Transform PDFs into Interactive HTML in React with JavaScript

2025-03-18 02:34:00 1

Converting PDFs to HTML within a React application enables users to transform static documents into dynamic, accessible web content. This approach enhances responsiveness across devices, simplifies content updates, and integrates directly into web pages—eliminating the need for external PDF viewers. It preserves the original layout while leveraging web-native features such as state-driven UI updates. By merging the structure of PDFs with the flexibility of modern web interfaces, this method creates content that is both adaptable and user-friendly without compromising design integrity.

In this article, we explore how to use Spire.PDF for JavaScript to convert PDF files into HTML with JavaScript in a React application.
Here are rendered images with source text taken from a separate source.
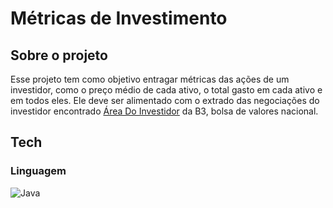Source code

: # Métricas de Investimento

## Sobre o projeto

Esse projeto tem como objetivo entragar métricas das ações de um investidor, como o preço médio de cada ativo, o total gasto em cada ativo e em todos eles. Ele deve ser alimentado com o extrado das negociações do investidor encontrado [Área Do Investidor](https://b3investidor.b2clogin.com/b3Investidor.onmicrosoft.com/oauth2/v2.0/authorize?p=B2C_1A_SUSI&client_id=711b0677-3672-4464-b183-76734fb21907&response_type=code%20id_token&redirect_uri=https://www.investidor.b3.com.br&response_mode=query&scope=openid%20https://b3Investidor.onmicrosoft.com/802348e6-6f23-4d99-9445-45836861cdf4/Read.All&prompt=login&state=xW5ZzDmuVsZ9yCubBcgWb5PppoNuAdrDHPrbki37&nonce=KLUOzZxQG1xCfnz9iWYbI4qIpX8YDSaR6UOStMTW&code_challenge=2J9nyeCcLBAj_rkic0teLu_eHn3nqUse37jKIHtu6zU&code_challenge_method=S256) da B3, bolsa de valores nacional.

## Tech

### Linguagem

![Java](https://img.shields.io/badge/Java-ED8B00?style=for-the-badge&logo=java&logoColor=white)
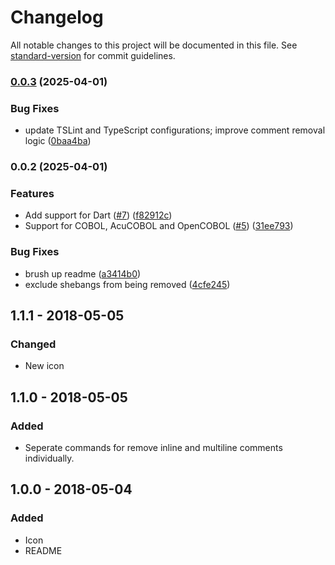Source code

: # Changelog

All notable changes to this project will be documented in this file. See [standard-version](https://github.com/conventional-changelog/standard-version) for commit guidelines.

### [0.0.3](https://github.com/sumonst21/vscode-remove-comments/compare/v0.0.2...v0.0.3) (2025-04-01)


### Bug Fixes

* update TSLint and TypeScript configurations; improve comment removal logic ([0baa4ba](https://github.com/sumonst21/vscode-remove-comments/commit/0baa4ba53281c47589f0b8cddc068a1f54855e70))

### 0.0.2 (2025-04-01)


### Features

* Add support for Dart ([#7](https://github.com/sumonst21/vscode-remove-comments/issues/7)) ([f82912c](https://github.com/sumonst21/vscode-remove-comments/commit/f82912c06c4a30f6bbbf32c87f250426e516cf27))
* Support for COBOL, AcuCOBOL and OpenCOBOL ([#5](https://github.com/sumonst21/vscode-remove-comments/issues/5)) ([31ee793](https://github.com/sumonst21/vscode-remove-comments/commit/31ee7932e79de2ac3b2705063e2b4845980ed17e))


### Bug Fixes

* brush up readme ([a3414b0](https://github.com/sumonst21/vscode-remove-comments/commit/a3414b064b7fca22867ab4502f912cd058e869fc))
* exclude shebangs from being removed ([4cfe245](https://github.com/sumonst21/vscode-remove-comments/commit/4cfe245af56fb4a08223e17f832d935129a440b2))

## 1.1.1 - 2018-05-05

### Changed
- New icon

## 1.1.0 - 2018-05-05

### Added
- Seperate commands for remove inline and multiline comments individually.

## 1.0.0 - 2018-05-04
### Added
- Icon
- README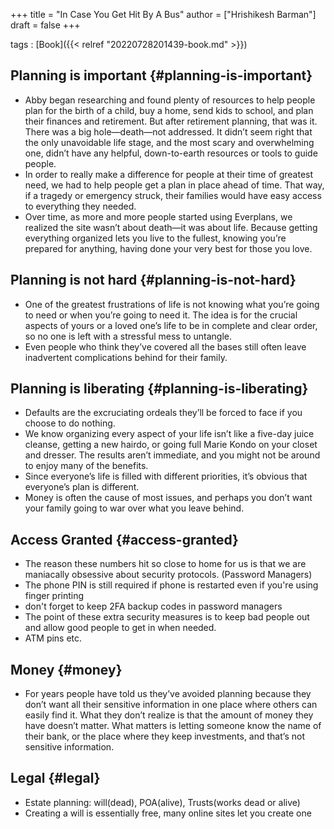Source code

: +++
title = "In Case You Get Hit By A Bus"
author = ["Hrishikesh Barman"]
draft = false
+++

tags
: [Book]({{< relref "20220728201439-book.md" >}})


## Planning is important {#planning-is-important}

-   Abby began researching and found plenty of resources to help people plan for the birth of a child, buy a home, send kids to school, and plan their finances and retirement. But after retirement planning, that was it. There was a big hole—death—not addressed. It didn’t seem right that the only unavoidable life stage, and the most scary and overwhelming one, didn’t have any helpful, down-to-earth resources or tools to guide people.
-   In order to really make a difference for people at their time of greatest need, we had to help people get a plan in place ahead of time. That way, if a tragedy or emergency struck, their families would have easy access to everything they needed.
-   Over time, as more and more people started using Everplans, we realized the site wasn’t about death—it was about life. Because getting everything organized lets you live to the fullest, knowing you’re prepared for anything, having done your very best for those you love.


## Planning is not hard {#planning-is-not-hard}

-   One of the greatest frustrations of life is not knowing what you’re going to need or when you’re going to need it. The idea is for the crucial aspects of yours or a loved one’s life to be in complete and clear order, so no one is left with a stressful mess to untangle.
-   Even people who think they’ve covered all the bases still often leave inadvertent complications behind for their family.


## Planning is liberating {#planning-is-liberating}

-   Defaults are the excruciating ordeals they’ll be forced to face if you choose to do nothing.
-   We know organizing every aspect of your life isn’t like a five-day juice cleanse, getting a new hairdo, or going full Marie Kondo on your closet and dresser. The results aren’t immediate, and you might not be around to enjoy many of the benefits.
-   Since everyone’s life is filled with different priorities, it’s obvious that everyone’s plan is different.
-   Money is often the cause of most issues, and perhaps you don’t want your family going to war over what you leave behind.


## Access Granted {#access-granted}

-   The reason these numbers hit so close to home for us is that we are maniacally obsessive about security protocols. (Password Managers)
-   The phone PIN is still required if phone is restarted even if you're using finger printing
-   don't forget to keep 2FA backup codes in password managers
-   The point of these extra security measures is to keep bad people out and allow good people to get in when needed.
-   ATM pins etc.


## Money {#money}

-   For years people have told us they’ve avoided planning because they don’t want all their sensitive information in one place where others can easily find it. What they don’t realize is that the amount of money they have doesn’t matter. What matters is letting someone know the name of their bank, or the place where they keep investments, and that’s not sensitive information.


## Legal {#legal}

-   Estate planning: will(dead), POA(alive), Trusts(works dead or alive)
-   Creating a will is essentially free, many online sites let you create one

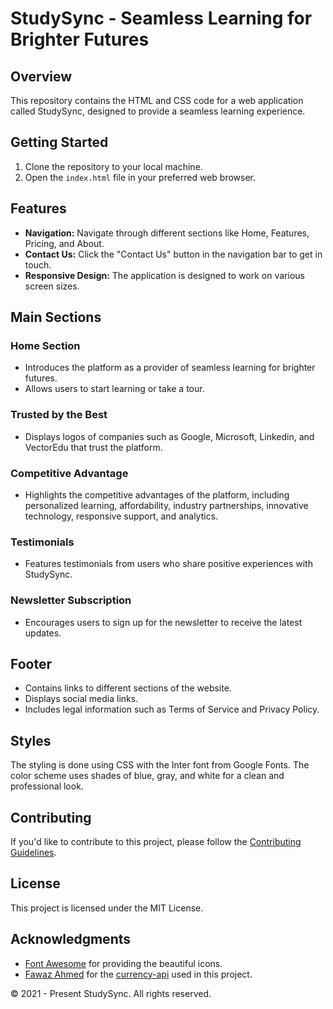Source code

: # StudySync - Seamless Learning for Brighter Futures

## Overview

This repository contains the HTML and CSS code for a web application called StudySync, designed to provide a seamless learning experience.

## Getting Started

1. Clone the repository to your local machine.
2. Open the `index.html` file in your preferred web browser.

## Features

- **Navigation:** Navigate through different sections like Home, Features, Pricing, and About.
- **Contact Us:** Click the "Contact Us" button in the navigation bar to get in touch.
- **Responsive Design:** The application is designed to work on various screen sizes.

## Main Sections

### Home Section

- Introduces the platform as a provider of seamless learning for brighter futures.
- Allows users to start learning or take a tour.

### Trusted by the Best

- Displays logos of companies such as Google, Microsoft, Linkedin, and VectorEdu that trust the platform.

### Competitive Advantage

- Highlights the competitive advantages of the platform, including personalized learning, affordability, industry partnerships, innovative technology, responsive support, and analytics.

### Testimonials

- Features testimonials from users who share positive experiences with StudySync.

### Newsletter Subscription

- Encourages users to sign up for the newsletter to receive the latest updates.

## Footer

- Contains links to different sections of the website.
- Displays social media links.
- Includes legal information such as Terms of Service and Privacy Policy.

## Styles

The styling is done using CSS with the Inter font from Google Fonts. The color scheme uses shades of blue, gray, and white for a clean and professional look.

## Contributing

If you'd like to contribute to this project, please follow the [Contributing Guidelines](CONTRIBUTING.md).

## License

This project is licensed under the MIT License.

## Acknowledgments

- [Font Awesome](https://fontawesome.com/) for providing the beautiful icons.
- [Fawaz Ahmed](https://github.com/fawazahmed0) for the [currency-api](https://github.com/fawazahmed0/currency-api) used in this project.

© 2021 - Present StudySync. All rights reserved.
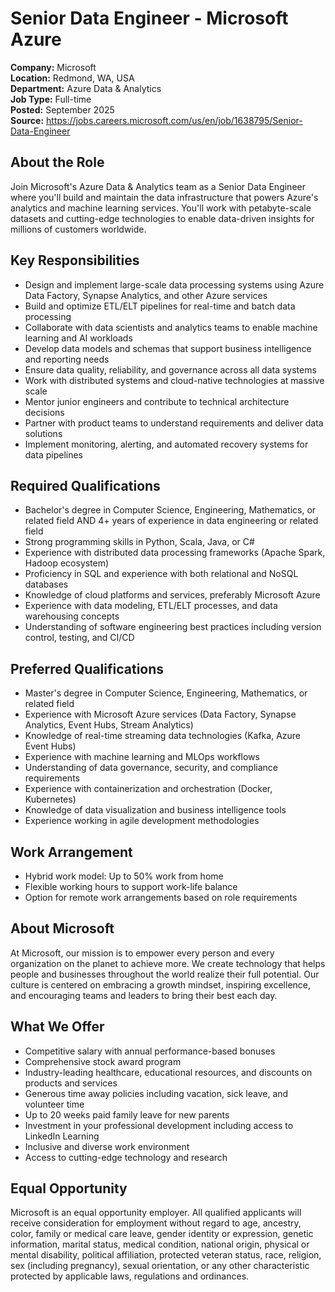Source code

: # Senior Data Engineer - Microsoft Azure

**Company:** Microsoft  
**Location:** Redmond, WA, USA  
**Department:** Azure Data & Analytics  
**Job Type:** Full-time  
**Posted:** September 2025  
**Source:** https://jobs.careers.microsoft.com/us/en/job/1638795/Senior-Data-Engineer

## About the Role

Join Microsoft's Azure Data & Analytics team as a Senior Data Engineer where you'll build and maintain the data infrastructure that powers Azure's analytics and machine learning services. You'll work with petabyte-scale datasets and cutting-edge technologies to enable data-driven insights for millions of customers worldwide.

## Key Responsibilities

- Design and implement large-scale data processing systems using Azure Data Factory, Synapse Analytics, and other Azure services
- Build and optimize ETL/ELT pipelines for real-time and batch data processing
- Collaborate with data scientists and analytics teams to enable machine learning and AI workloads
- Develop data models and schemas that support business intelligence and reporting needs
- Ensure data quality, reliability, and governance across all data systems
- Work with distributed systems and cloud-native technologies at massive scale
- Mentor junior engineers and contribute to technical architecture decisions
- Partner with product teams to understand requirements and deliver data solutions
- Implement monitoring, alerting, and automated recovery systems for data pipelines

## Required Qualifications

- Bachelor's degree in Computer Science, Engineering, Mathematics, or related field AND 4+ years of experience in data engineering or related field
- Strong programming skills in Python, Scala, Java, or C#
- Experience with distributed data processing frameworks (Apache Spark, Hadoop ecosystem)
- Proficiency in SQL and experience with both relational and NoSQL databases
- Knowledge of cloud platforms and services, preferably Microsoft Azure
- Experience with data modeling, ETL/ELT processes, and data warehousing concepts
- Understanding of software engineering best practices including version control, testing, and CI/CD

## Preferred Qualifications

- Master's degree in Computer Science, Engineering, Mathematics, or related field
- Experience with Microsoft Azure services (Data Factory, Synapse Analytics, Event Hubs, Stream Analytics)
- Knowledge of real-time streaming data technologies (Kafka, Azure Event Hubs)
- Experience with machine learning and MLOps workflows
- Understanding of data governance, security, and compliance requirements
- Experience with containerization and orchestration (Docker, Kubernetes)
- Knowledge of data visualization and business intelligence tools
- Experience working in agile development methodologies

## Work Arrangement

- Hybrid work model: Up to 50% work from home
- Flexible working hours to support work-life balance
- Option for remote work arrangements based on role requirements

## About Microsoft

At Microsoft, our mission is to empower every person and every organization on the planet to achieve more. We create technology that helps people and businesses throughout the world realize their full potential. Our culture is centered on embracing a growth mindset, inspiring excellence, and encouraging teams and leaders to bring their best each day.

## What We Offer

- Competitive salary with annual performance-based bonuses
- Comprehensive stock award program
- Industry-leading healthcare, educational resources, and discounts on products and services
- Generous time away policies including vacation, sick leave, and volunteer time
- Up to 20 weeks paid family leave for new parents
- Investment in your professional development including access to LinkedIn Learning
- Inclusive and diverse work environment
- Access to cutting-edge technology and research

## Equal Opportunity

Microsoft is an equal opportunity employer. All qualified applicants will receive consideration for employment without regard to age, ancestry, color, family or medical care leave, gender identity or expression, genetic information, marital status, medical condition, national origin, physical or mental disability, political affiliation, protected veteran status, race, religion, sex (including pregnancy), sexual orientation, or any other characteristic protected by applicable laws, regulations and ordinances.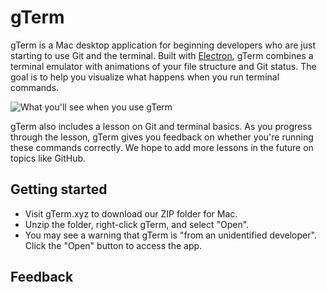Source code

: # gTerm
gTerm is a Mac desktop application for beginning developers who are just starting to use Git and the terminal. Built with [Electron](http://electron.atom.io/), gTerm combines a terminal emulator with animations of your file structure and Git status. The goal is to help you visualize what happens when you run terminal commands.

![What you'll see when you use gTerm](http://gterm.xyz/gTermDemo.gif)

gTerm also includes a lesson on Git and terminal basics. As you progress through the lesson, gTerm gives you feedback on whether you're running these commands correctly. We hope to add more lessons in the future on topics like GitHub.

## Getting started
- Visit gTerm.xyz to download our ZIP folder for Mac.
- Unzip the folder, right-click gTerm, and select "Open".
- You may see a warning that gTerm is "from an unidentified developer". Click the "Open" button to access the app.

## Feedback
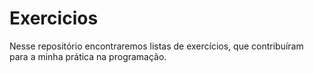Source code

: # Exercicios
 Nesse repositório encontraremos listas
 de exercícios, que contribuíram para a
 minha prática na programação.
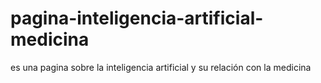 # pagina-inteligencia-artificial-medicina
es una pagina sobre la inteligencia artificial y su relación con la medicina
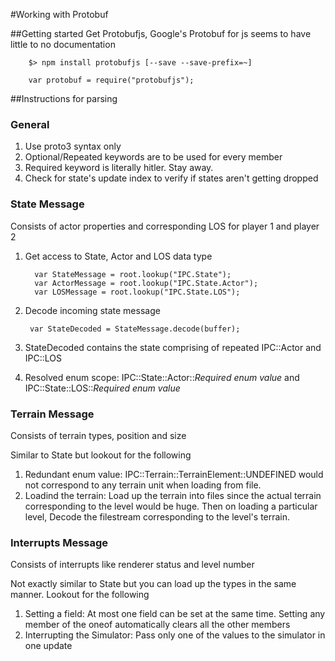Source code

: #Working with Protobuf


##Getting started
Get Protobufjs, Google's Protobuf for js seems to have little to no documentation

		$> npm install protobufjs [--save --save-prefix=~]

		var protobuf = require("protobufjs");

##Instructions for parsing

### General
1. Use proto3 syntax only
2. Optional/Repeated keywords are to be used for every member
3. Required keyword is literally hitler. Stay away.
4. Check for state's update index to verify if states aren't getting dropped

### State Message
Consists of actor properties and corresponding LOS for player 1 and player 2

1. Get access to State, Actor and LOS data type
 
		 var StateMessage = root.lookup("IPC.State");
		 var ActorMessage = root.lookup("IPC.State.Actor");
		 var LOSMessage = root.lookup("IPC.State.LOS");
2. Decode incoming state message

		var StateDecoded = StateMessage.decode(buffer);
3. StateDecoded contains the state comprising of repeated IPC::Actor and IPC::LOS
4. Resolved enum scope: IPC::State::Actor::*Required enum value* and IPC::State::LOS::*Required enum value*

### Terrain Message
Consists of terrain types, position and size

Similar to State but lookout for the following

1. Redundant enum value: IPC::Terrain::TerrainElement::UNDEFINED would not correspond to any terrain unit when loading from file.
2. Loadind the terrain: Load up the terrain into files since the actual terrain corresponding to the level would be huge. Then on loading a particular level, Decode the filestream corresponding to the level's terrain.

### Interrupts Message
Consists of interrupts like renderer status and level number

Not exactly similar to State but you can load up the types in the same manner. Lookout for the following

1. Setting a field: At most one field can be set at the same time. Setting any member of the oneof automatically clears all the other members
2. Interrupting the Simulator: Pass only one of the values to the simulator in one update
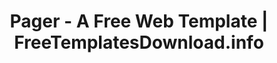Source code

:---
layout: template-preview
categories: template

template-name: "Pager"
template-name-lowercase-no-spaces: "pager"
title: "Pager - A Free Web Template | FreeTemplatesDownload.info"
permalink: /template/pager.html

template-large-img: "http://freetemplatesdownload.info/images/promobillboards/pager.jpg"
template-small-img: "http://freetemplatesdownload.info/images/homepage/pager.jpg"

show-on-homepage: "yes"
---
Install and Configure Spire.PDF for JavaScript in Your React App

To begin converting PDFs to HTML in your React application, follow these steps:

1. Install via npm:

Run the following command in your project's root directory:

npm install spire.pdf

(Alternatively, you can download Spire.PDF for JavaScript from our website.)

2. Add the required files:

Copy the Spire.Pdf.Base.js and Spire.Pdf.Base.wasm files into your project's public folder. This ensures the WebAssembly module initializes correctly.

3. Include font files:

Place the necessary font files in the designated folder (e.g., /public/fonts) to ensure accurate and consistent text rendering.

For more details, please refer to our documentation: How to Integrate Spire.PDF for JavaScript in a React Project

Steps for Converting PDF to HTML Using JavaScript

Spire.PDF for JavaScript includes a WebAssembly module for processing PDF documents. By fetching PDFs into the virtual file system (VFS), developers can load them into a PdfDocument object and convert them into various formats such as HTML. The main steps are as follows:

  • Load the Spire.Pdf.Base.js file to initialize the WebAssembly module.
  • Fetch the PDF file to the VFS using the wasmModule.FetchFileToVFS() method.
  • Fetch the font files used in the PDF document to the "/Library/Fonts/" folder in the VFS using the wasmModule.FetchFileToVFS() method.
  • Create an instance of the PdfDocument class using the wasmModule.PdfDocument.Create() method.
  • (Optional) Configure the conversion options using the PdfDocument.ConvertOptions.SetPdfToHtmlOptions() method.
  • Convert the PDF document to HTML format and save it to the VFS using the PdfDocument.SaveToFile() method.
  • Read and download the HTML file or use it as needed.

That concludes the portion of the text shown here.